**Brief**. Begin at the line below that has "Projects/areas and tasks" and stop after the line that has "- If there is". Please restate only those lines, word for word.

Collected data
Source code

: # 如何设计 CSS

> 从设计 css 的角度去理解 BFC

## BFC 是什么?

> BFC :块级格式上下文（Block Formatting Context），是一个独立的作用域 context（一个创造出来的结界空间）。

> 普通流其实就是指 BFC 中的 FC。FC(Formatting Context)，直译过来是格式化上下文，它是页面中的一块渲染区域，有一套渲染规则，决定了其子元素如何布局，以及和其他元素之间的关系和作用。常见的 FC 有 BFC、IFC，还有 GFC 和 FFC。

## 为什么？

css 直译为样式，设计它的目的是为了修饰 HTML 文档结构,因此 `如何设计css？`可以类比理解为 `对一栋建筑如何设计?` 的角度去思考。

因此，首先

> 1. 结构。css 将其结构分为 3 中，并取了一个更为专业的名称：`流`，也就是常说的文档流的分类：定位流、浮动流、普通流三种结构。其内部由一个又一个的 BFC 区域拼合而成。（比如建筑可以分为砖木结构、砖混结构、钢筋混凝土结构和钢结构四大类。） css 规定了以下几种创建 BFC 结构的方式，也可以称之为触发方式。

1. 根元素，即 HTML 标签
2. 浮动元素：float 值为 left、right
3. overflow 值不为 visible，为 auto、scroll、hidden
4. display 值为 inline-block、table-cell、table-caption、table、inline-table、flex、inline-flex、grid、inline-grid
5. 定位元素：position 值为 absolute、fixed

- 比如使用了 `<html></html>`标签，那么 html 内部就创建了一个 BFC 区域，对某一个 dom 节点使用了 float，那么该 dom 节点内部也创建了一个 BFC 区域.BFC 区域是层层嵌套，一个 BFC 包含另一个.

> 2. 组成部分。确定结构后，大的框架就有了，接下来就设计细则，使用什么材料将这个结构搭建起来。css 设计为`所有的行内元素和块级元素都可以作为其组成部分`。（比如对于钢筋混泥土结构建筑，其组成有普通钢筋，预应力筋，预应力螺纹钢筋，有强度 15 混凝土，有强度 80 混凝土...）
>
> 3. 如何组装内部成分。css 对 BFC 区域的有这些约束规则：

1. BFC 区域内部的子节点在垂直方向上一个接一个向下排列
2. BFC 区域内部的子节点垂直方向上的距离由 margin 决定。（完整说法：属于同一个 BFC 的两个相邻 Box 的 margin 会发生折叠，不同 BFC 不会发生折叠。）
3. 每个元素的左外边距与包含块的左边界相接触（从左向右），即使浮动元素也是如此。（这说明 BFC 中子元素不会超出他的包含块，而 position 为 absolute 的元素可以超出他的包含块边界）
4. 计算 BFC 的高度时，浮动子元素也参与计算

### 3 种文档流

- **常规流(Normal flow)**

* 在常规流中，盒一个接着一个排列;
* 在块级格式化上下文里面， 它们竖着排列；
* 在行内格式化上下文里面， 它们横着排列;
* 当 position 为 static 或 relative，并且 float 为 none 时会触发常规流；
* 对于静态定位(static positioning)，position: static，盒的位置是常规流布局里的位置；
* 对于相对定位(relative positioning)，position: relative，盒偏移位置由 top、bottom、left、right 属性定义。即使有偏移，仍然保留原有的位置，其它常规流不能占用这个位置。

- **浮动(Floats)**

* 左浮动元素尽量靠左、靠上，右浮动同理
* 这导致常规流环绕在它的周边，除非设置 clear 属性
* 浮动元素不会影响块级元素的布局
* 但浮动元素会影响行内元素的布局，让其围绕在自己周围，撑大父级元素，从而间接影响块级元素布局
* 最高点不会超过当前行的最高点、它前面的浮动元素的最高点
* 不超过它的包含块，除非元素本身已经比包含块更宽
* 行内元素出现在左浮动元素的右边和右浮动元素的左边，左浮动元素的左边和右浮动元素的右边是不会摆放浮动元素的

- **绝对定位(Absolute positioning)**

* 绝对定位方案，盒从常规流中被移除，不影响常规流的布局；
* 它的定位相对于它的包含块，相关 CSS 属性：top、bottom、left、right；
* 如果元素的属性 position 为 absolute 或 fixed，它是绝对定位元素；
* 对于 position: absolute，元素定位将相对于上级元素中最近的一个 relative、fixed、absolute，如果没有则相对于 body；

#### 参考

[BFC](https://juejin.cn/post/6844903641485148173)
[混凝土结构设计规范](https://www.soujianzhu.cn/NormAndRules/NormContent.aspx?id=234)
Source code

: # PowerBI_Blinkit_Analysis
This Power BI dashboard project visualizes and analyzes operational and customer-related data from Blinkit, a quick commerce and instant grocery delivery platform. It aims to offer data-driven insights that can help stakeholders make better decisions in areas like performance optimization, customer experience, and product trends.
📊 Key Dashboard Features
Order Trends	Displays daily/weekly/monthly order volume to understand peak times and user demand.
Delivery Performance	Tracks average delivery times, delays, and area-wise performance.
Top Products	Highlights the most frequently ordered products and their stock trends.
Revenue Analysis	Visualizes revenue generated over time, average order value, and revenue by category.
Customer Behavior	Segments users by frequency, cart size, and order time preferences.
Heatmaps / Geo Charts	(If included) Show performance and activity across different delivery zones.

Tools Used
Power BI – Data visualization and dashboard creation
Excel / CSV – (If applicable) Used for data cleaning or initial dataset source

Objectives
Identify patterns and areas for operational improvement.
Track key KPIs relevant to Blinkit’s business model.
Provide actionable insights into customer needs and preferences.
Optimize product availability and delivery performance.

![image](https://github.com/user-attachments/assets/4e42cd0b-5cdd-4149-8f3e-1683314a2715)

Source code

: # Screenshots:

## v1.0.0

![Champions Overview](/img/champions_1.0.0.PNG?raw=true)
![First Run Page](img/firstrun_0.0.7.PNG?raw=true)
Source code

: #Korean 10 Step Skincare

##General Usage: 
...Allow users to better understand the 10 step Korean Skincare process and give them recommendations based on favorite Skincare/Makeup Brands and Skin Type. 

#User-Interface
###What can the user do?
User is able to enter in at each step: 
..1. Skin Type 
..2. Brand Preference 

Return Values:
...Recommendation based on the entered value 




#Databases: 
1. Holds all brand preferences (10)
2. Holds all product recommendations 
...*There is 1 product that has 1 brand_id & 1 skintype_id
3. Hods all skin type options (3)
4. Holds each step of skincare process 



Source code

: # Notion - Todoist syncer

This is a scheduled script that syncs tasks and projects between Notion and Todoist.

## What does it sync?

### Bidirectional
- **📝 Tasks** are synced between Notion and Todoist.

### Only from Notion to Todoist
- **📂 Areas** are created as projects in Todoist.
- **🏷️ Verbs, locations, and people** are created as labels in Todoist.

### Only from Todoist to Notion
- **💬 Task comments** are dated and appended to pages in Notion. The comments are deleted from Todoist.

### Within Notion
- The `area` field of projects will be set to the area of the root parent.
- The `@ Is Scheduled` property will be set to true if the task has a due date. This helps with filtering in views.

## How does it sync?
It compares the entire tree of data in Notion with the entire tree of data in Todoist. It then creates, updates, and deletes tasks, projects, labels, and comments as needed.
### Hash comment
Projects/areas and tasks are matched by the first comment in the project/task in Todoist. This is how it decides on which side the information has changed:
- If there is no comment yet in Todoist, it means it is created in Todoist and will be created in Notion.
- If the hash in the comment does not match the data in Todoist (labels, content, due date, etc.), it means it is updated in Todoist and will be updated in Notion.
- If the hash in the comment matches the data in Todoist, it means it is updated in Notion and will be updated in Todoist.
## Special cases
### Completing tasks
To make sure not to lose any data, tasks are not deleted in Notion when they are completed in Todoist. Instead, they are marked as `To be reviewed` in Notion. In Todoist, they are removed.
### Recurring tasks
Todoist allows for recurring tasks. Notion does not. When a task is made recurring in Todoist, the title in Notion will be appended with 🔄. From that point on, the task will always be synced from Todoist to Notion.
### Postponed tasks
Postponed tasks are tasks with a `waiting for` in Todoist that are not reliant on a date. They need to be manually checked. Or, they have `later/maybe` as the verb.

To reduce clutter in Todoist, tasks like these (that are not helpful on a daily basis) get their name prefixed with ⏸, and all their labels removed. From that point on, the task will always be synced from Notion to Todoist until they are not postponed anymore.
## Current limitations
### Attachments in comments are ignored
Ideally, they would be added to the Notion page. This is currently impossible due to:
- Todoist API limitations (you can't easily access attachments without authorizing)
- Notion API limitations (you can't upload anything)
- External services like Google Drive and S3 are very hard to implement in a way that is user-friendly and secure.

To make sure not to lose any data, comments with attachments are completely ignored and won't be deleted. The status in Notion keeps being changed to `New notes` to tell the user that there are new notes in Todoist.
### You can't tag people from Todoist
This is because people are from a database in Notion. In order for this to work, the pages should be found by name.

**Exercise solution**.
Projects/areas and tasks are matched by the first comment in the project/task in Todoist. This is how it decides on which side the information has changed:
- If there is no comment yet in Todoist, it means it is created in Todoist and will be created in Notion.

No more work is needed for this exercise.